Task to complete → Output exactly the lines below, starting with the line that has "1. Take 1 kg chicken breast, sliced" and going on through the line that has "1. Serve your chicken and sauce over pasta.", both included, and no other lines.

Data in this exercise →
*****
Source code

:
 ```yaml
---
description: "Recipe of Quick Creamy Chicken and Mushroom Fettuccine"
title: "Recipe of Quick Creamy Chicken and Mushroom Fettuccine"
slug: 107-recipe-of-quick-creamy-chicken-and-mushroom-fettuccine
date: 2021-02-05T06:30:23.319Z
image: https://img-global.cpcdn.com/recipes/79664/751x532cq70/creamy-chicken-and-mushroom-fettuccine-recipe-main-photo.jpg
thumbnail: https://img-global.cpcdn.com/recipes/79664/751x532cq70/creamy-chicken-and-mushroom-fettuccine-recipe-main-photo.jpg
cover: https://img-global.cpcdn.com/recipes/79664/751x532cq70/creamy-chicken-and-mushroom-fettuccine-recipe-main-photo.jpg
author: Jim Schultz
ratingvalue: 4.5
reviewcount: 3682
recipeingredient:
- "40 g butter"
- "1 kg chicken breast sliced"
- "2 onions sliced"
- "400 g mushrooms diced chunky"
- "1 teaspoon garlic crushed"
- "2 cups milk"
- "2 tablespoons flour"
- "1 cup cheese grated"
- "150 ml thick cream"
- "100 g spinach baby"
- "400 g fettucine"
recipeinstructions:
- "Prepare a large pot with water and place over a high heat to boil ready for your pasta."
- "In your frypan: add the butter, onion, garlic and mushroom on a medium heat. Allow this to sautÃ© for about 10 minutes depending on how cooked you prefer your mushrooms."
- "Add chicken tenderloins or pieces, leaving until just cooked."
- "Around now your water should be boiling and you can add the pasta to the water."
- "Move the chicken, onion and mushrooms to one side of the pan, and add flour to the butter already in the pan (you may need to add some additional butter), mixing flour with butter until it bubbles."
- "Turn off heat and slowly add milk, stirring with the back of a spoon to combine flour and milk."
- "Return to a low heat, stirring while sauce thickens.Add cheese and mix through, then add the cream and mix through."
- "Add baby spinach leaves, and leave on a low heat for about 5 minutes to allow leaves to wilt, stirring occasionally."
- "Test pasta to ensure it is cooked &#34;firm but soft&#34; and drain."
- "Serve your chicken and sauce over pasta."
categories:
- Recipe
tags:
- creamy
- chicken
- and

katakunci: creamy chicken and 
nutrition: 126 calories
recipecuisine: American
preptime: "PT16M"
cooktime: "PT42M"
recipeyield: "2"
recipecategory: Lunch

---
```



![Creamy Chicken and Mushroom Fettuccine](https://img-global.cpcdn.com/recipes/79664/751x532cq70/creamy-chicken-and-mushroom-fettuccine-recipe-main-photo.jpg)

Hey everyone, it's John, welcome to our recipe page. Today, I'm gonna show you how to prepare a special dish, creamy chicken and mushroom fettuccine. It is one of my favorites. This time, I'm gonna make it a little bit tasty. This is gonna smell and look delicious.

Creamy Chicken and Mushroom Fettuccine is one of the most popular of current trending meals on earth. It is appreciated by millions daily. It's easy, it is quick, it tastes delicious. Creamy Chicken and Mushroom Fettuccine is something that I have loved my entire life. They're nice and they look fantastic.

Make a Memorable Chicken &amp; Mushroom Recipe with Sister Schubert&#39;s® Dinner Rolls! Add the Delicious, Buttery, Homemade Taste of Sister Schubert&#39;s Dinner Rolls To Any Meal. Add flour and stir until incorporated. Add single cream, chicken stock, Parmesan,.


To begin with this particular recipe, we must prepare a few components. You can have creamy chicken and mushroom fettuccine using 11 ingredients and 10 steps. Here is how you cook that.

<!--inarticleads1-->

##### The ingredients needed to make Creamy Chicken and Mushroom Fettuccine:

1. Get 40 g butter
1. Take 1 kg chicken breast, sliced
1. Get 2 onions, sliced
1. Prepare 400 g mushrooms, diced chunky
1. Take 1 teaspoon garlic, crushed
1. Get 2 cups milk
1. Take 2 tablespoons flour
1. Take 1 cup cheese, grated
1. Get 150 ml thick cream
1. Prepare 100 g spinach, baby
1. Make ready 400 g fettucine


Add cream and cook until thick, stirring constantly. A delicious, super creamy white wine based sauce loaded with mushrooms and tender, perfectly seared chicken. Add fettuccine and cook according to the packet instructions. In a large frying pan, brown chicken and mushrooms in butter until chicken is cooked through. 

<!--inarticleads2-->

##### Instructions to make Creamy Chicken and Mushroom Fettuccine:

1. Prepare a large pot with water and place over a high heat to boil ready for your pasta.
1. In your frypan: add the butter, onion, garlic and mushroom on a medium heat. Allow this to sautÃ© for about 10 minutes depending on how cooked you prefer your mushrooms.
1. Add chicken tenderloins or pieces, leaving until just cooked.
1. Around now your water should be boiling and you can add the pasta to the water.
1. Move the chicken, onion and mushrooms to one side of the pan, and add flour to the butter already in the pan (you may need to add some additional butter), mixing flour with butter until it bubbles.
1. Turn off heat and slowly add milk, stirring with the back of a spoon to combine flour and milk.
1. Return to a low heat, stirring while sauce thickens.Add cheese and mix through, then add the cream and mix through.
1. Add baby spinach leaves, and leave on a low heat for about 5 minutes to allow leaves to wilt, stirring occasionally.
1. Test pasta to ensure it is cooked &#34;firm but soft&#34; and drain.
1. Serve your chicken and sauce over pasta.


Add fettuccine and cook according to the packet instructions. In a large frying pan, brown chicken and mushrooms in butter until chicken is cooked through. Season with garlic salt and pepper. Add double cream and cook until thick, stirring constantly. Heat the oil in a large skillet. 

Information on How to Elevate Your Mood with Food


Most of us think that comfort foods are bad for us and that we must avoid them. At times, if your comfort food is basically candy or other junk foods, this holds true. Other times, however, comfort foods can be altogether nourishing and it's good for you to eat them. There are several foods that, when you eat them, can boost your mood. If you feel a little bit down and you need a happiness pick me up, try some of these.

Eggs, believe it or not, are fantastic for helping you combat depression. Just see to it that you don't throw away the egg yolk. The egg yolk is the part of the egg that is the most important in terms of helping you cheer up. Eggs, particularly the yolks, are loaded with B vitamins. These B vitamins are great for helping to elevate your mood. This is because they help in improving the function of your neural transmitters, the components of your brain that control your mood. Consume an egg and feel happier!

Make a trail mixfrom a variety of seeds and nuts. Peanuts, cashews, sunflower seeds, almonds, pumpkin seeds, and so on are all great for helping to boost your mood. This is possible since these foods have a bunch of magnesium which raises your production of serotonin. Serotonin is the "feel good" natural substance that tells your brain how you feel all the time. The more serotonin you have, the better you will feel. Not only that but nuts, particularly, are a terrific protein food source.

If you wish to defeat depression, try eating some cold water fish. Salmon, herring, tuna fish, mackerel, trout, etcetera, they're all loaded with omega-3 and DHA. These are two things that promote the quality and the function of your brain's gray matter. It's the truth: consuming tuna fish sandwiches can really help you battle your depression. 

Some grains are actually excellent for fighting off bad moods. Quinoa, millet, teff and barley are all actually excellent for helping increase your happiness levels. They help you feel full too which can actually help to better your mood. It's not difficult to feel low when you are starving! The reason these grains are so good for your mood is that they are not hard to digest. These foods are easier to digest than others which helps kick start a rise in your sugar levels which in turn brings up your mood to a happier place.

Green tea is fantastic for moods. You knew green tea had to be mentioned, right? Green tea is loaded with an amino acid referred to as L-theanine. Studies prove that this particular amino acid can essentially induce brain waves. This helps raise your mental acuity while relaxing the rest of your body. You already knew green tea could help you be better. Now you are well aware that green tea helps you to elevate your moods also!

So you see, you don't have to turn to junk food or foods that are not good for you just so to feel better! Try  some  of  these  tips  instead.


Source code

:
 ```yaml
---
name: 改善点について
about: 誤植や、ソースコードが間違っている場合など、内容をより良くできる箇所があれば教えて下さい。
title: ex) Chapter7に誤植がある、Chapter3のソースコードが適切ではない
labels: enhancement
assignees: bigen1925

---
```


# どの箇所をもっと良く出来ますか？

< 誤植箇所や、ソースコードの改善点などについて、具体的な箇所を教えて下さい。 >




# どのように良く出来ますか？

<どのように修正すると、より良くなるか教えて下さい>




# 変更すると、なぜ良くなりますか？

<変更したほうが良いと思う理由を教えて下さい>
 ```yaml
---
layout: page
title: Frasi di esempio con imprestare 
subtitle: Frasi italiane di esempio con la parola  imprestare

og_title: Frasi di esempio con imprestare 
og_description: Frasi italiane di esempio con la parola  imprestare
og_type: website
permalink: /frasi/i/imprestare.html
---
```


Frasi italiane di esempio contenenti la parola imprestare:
*****
Answer area →
1. Take 1 kg chicken breast, sliced
1. Get 2 onions, sliced
1. Prepare 400 g mushrooms, diced chunky
1. Take 1 teaspoon garlic, crushed
1. Get 2 cups milk
1. Take 2 tablespoons flour
1. Take 1 cup cheese, grated
1. Get 150 ml thick cream
1. Prepare 100 g spinach, baby
1. Make ready 400 g fettucine


Add cream and cook until thick, stirring constantly. A delicious, super creamy white wine based sauce loaded with mushrooms and tender, perfectly seared chicken. Add fettuccine and cook according to the packet instructions. In a large frying pan, brown chicken and mushrooms in butter until chicken is cooked through. 

<!--inarticleads2-->

##### Instructions to make Creamy Chicken and Mushroom Fettuccine:

1. Prepare a large pot with water and place over a high heat to boil ready for your pasta.
1. In your frypan: add the butter, onion, garlic and mushroom on a medium heat. Allow this to sautÃ© for about 10 minutes depending on how cooked you prefer your mushrooms.
1. Add chicken tenderloins or pieces, leaving until just cooked.
1. Around now your water should be boiling and you can add the pasta to the water.
1. Move the chicken, onion and mushrooms to one side of the pan, and add flour to the butter already in the pan (you may need to add some additional butter), mixing flour with butter until it bubbles.
1. Turn off heat and slowly add milk, stirring with the back of a spoon to combine flour and milk.
1. Return to a low heat, stirring while sauce thickens.Add cheese and mix through, then add the cream and mix through.
1. Add baby spinach leaves, and leave on a low heat for about 5 minutes to allow leaves to wilt, stirring occasionally.
1. Test pasta to ensure it is cooked &#34;firm but soft&#34; and drain.
1. Serve your chicken and sauce over pasta.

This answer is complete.